Dataset entries
★ ★ ★ ★ ★ ★ ★
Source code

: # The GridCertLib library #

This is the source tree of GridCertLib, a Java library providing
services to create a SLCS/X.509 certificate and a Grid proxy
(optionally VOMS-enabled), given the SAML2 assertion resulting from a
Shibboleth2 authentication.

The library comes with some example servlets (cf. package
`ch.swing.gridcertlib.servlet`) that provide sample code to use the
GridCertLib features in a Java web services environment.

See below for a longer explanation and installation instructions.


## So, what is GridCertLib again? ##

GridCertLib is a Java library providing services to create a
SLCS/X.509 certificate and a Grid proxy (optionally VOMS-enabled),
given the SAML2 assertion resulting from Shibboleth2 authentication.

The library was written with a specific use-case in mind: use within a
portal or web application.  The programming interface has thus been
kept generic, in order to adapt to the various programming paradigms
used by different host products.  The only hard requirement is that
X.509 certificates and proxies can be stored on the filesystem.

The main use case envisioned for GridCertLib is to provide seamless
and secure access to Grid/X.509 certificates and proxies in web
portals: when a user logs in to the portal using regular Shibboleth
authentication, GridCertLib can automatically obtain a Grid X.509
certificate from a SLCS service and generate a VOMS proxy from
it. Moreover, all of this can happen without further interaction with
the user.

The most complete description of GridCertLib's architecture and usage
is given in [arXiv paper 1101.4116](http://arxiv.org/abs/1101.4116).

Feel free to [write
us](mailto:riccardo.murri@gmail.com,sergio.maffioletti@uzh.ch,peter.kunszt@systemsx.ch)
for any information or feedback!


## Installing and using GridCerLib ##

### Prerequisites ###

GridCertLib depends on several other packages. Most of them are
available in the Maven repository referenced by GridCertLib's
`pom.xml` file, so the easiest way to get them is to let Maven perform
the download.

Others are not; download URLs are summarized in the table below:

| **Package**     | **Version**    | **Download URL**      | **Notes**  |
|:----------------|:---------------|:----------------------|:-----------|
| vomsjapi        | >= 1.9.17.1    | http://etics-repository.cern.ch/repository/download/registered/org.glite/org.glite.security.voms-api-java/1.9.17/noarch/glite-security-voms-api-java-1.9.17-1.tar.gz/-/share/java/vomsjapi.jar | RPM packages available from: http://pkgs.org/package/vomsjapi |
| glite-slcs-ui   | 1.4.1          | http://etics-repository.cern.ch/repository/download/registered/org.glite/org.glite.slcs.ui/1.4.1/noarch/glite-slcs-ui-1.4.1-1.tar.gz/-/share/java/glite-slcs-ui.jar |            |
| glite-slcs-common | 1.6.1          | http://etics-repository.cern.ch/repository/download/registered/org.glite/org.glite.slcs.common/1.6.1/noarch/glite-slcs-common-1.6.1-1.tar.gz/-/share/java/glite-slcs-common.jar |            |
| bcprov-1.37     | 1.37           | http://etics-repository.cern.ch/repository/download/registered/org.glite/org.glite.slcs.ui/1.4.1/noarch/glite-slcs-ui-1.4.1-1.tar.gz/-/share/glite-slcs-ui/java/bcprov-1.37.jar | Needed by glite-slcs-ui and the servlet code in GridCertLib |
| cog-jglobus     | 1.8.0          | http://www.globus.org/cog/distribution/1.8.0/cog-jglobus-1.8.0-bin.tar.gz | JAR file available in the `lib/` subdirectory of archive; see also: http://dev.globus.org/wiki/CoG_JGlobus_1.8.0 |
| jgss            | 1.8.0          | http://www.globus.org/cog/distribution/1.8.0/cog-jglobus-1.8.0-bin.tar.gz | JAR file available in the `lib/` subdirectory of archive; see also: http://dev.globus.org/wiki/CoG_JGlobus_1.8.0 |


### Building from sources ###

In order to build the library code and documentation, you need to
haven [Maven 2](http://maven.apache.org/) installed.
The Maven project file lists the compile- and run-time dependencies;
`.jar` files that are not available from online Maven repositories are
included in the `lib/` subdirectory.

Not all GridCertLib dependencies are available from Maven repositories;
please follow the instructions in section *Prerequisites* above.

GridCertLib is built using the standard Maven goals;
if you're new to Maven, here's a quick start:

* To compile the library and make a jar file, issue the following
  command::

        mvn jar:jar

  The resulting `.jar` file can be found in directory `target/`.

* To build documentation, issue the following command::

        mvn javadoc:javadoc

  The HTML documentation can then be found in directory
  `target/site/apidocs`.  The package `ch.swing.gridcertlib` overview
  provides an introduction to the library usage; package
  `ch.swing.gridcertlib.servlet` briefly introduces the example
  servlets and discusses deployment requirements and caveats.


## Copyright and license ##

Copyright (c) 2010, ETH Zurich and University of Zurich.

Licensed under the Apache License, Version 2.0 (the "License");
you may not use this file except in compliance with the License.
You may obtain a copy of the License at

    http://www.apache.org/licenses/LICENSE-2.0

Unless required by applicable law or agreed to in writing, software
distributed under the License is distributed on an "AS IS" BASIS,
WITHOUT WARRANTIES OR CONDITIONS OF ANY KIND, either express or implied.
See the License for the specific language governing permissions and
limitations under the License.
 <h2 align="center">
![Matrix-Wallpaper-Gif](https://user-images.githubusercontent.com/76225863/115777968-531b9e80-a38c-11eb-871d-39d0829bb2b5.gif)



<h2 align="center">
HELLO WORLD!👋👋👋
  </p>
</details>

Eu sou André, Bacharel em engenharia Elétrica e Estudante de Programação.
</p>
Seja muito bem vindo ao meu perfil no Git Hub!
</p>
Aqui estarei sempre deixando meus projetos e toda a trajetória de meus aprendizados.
★ ★ ★ ★ ★ ★ ★
The required output is the lines from the one holding "http://www.apache.org/licenses/LICENSE-2.0" through the last line of the entries above, copied exactly.

    http://www.apache.org/licenses/LICENSE-2.0

Unless required by applicable law or agreed to in writing, software
distributed under the License is distributed on an "AS IS" BASIS,
WITHOUT WARRANTIES OR CONDITIONS OF ANY KIND, either express or implied.
See the License for the specific language governing permissions and
limitations under the License.
 <h2 align="center">
![Matrix-Wallpaper-Gif](https://user-images.githubusercontent.com/76225863/115777968-531b9e80-a38c-11eb-871d-39d0829bb2b5.gif)



<h2 align="center">
HELLO WORLD!👋👋👋
  </p>
</details>

Eu sou André, Bacharel em engenharia Elétrica e Estudante de Programação.
</p>
Seja muito bem vindo ao meu perfil no Git Hub!
</p>
Aqui estarei sempre deixando meus projetos e toda a trajetória de meus aprendizados.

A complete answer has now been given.